# Store & Stream sports data feeds using Amazon DynamoDB and Amazon Kinesis Data Streams
Online bookmakers are innovating to offer their clients continuously updated sports data feeds that allow betting throughout the duration of matches. In this post, we walk through a solution to ingest, store, and stream sports data feeds in near real-time using [Amazon API Gateway](https://aws.amazon.com/api-gateway/), [Amazon DynamoDB](https://aws.amazon.com/dynamodb/) and [Amazon Kinesis Data Streams](https://aws.amazon.com/kinesis/data-streams/).
In betting, odds represent the ratio between the amounts staked by parties to a bet. The odds for a given outcome of a sporting match change in response to events within the match. Sports data providers supply a variety of data feeds, such as game details and odds. Online bookmakers consume these data feeds to publish to their sports trading analysts. As odds change based on the events in the game, sports trading analysts use the continuously updated information from the data feeds to manage bets and odds.
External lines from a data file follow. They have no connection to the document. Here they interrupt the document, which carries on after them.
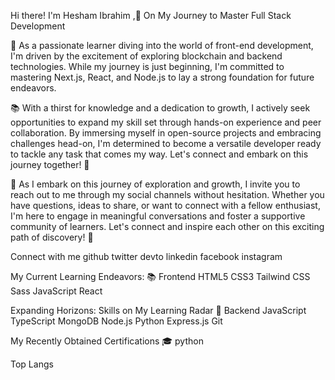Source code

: Hi there! I'm Hesham Ibrahim 
,🚀 On My Journey to Master Full Stack Development


🚀 As a passionate learner diving into the world of front-end development, I'm driven by the excitement of exploring blockchain and backend technologies. While my journey is just beginning, I'm committed to mastering Next.js, React, and Node.js to lay a strong foundation for future endeavors.

📚 With a thirst for knowledge and a dedication to growth, I actively seek opportunities to expand my skill set through hands-on experience and peer collaboration. By immersing myself in open-source projects and embracing challenges head-on, I'm determined to become a versatile developer ready to tackle any task that comes my way. Let's connect and embark on this journey together! 🌟

💬 As I embark on this journey of exploration and growth, I invite you to reach out to me through my social channels without hesitation. Whether you have questions, ideas to share, or want to connect with a fellow enthusiast, I'm here to engage in meaningful conversations and foster a supportive community of learners. Let's connect and inspire each other on this exciting path of discovery! 🌟


Connect with me
github twitter devto linkedin facebook instagram

My Current Learning Endeavors: 📚
Frontend
HTML5 CSS3 Tailwind CSS Sass JavaScript React

Expanding Horizons: Skills on My Learning Radar 🎯
Backend
JavaScript TypeScript MongoDB Node.js Python Express.js Git

My Recently Obtained Certifications 🎓
python

Top Langs

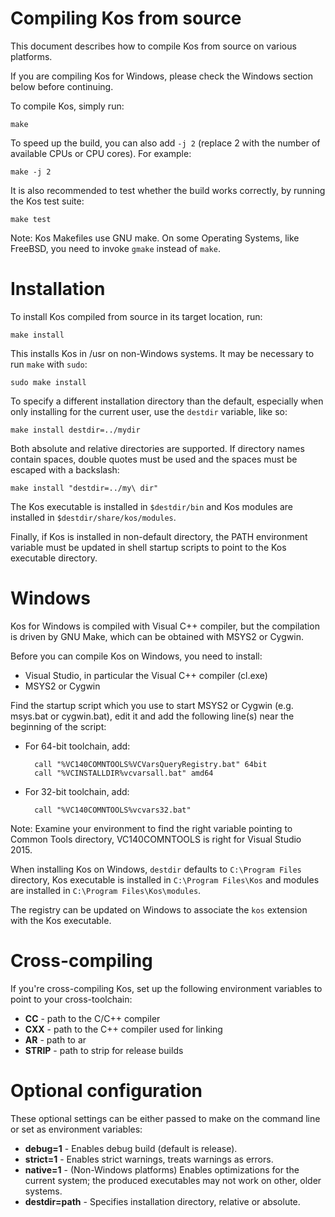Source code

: Compiling Kos from source
=========================

This document describes how to compile Kos from source on various platforms.

If you are compiling Kos for Windows, please check the Windows section below
before continuing.

To compile Kos, simply run:

    make

To speed up the build, you can also add `-j 2` (replace 2 with the number of
available CPUs or CPU cores).  For example:

    make -j 2

It is also recommended to test whether the build works correctly, by running
the Kos test suite:

    make test

Note: Kos Makefiles use GNU make.  On some Operating Systems, like FreeBSD, you
need to invoke `gmake` instead of `make`.


Installation
============

To install Kos compiled from source in its target location, run:

    make install

This installs Kos in /usr on non-Windows systems.  It may be necessary
to run `make` with `sudo`:

    sudo make install

To specify a different installation directory than the default, especially
when only installing for the current user, use the `destdir` variable,
like so:

    make install destdir=../mydir

Both absolute and relative directories are supported.  If directory names
contain spaces, double quotes must be used and the spaces must be escaped
with a backslash:

    make install "destdir=../my\ dir"

The Kos executable is installed in `$destdir/bin` and Kos modules are installed
in `$destdir/share/kos/modules`.

Finally, if Kos is installed in non-default directory, the PATH environment
variable must be updated in shell startup scripts to point to the Kos
executable directory.


Windows
=======

Kos for Windows is compiled with Visual C++ compiler, but the compilation is
driven by GNU Make, which can be obtained with MSYS2 or Cygwin.

Before you can compile Kos on Windows, you need to install:

* Visual Studio, in particular the Visual C++ compiler (cl.exe)
* MSYS2 or Cygwin

Find the startup script which you use to start MSYS2 or Cygwin (e.g. msys.bat
or cygwin.bat), edit it and add the following line(s) near the beginning of
the script:

* For 64-bit toolchain, add:

        call "%VC140COMNTOOLS%VCVarsQueryRegistry.bat" 64bit
        call "%VCINSTALLDIR%vcvarsall.bat" amd64

* For 32-bit toolchain, add:

        call "%VC140COMNTOOLS%vcvars32.bat"

Note: Examine your environment to find the right variable pointing to
Common Tools directory, VC140COMNTOOLS is right for Visual Studio 2015.

When installing Kos on Windows, `destdir` defaults to `C:\Program Files`
directory, Kos executable is installed in `C:\Program Files\Kos` and
modules are installed in `C:\Program Files\Kos\modules`.

The registry can be updated on Windows to associate the `kos` extension
with the Kos executable.


Cross-compiling
===============

If you're cross-compiling Kos, set up the following environment variables to
point to your cross-toolchain:

* **CC** - path to the C/C++ compiler
* **CXX** - path to the C++ compiler used for linking
* **AR** - path to ar
* **STRIP** - path to strip for release builds


Optional configuration
======================

These optional settings can be either passed to make on the command line or
set as environment variables:

* **debug=1** - Enables debug build (default is release).
* **strict=1** - Enables strict warnings, treats warnings as errors.
* **native=1** - (Non-Windows platforms) Enables optimizations for the
current system; the produced executables may not work on other, older systems.
* **destdir=path** - Specifies installation directory, relative or absolute.
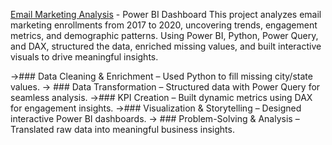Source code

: [Email Marketing Analysis](https://github.com/Nagalakshmi-Pulivarthi/Power-BI/blob/main/Email%20Marketing%20Analysis/Summary_Report/Report.md) - Power BI Dashboard This project analyzes email marketing enrollments from 2017 to 2020, uncovering trends, engagement metrics, and demographic patterns. Using Power BI, Python, Power Query, and DAX, structured the data, enriched missing values, and built interactive visuals to drive meaningful insights.

->###  Data Cleaning & Enrichment – Used Python to fill missing city/state values.
-> ### Data Transformation – Structured data with Power Query for seamless analysis.
->###  KPI Creation – Built dynamic metrics using DAX for engagement insights.
->### Visualization & Storytelling – Designed interactive Power BI dashboards.
-> ### Problem-Solving & Analysis – Translated raw data into meaningful business insights.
In order to remain competitive, bookmakers must provide updated odds to trading analysts in near-real time.
The solution presented in this post provides near real-time streaming of sports data feeds to a front-end application, allowing sports trading analysts to make decisions for online bookmakers based on the latest sports data feeds.
## Solution overview
The solution uses serverless services—which offload the undifferentiated heavy lifting aspects of infrastructure and maintenance to [Amazon Web Services (AWS)](https://aws.amazon.com/)—allowing you to focus on the application logic. Our solution has the following components:
* __Sports data provider__ – External entities that provide on-field and off-field sports data feeds.
* __Backend database__ (DynamoDB)__ – The sports data feeds are stored in a DynamoDB table to support historical queries for charting and data retention purpose.
* __Application layer__ – [AWS Lambda](https://aws.amazon.com/lambda/) functions handle the application logic and reading and writing data into the DynamoDB table.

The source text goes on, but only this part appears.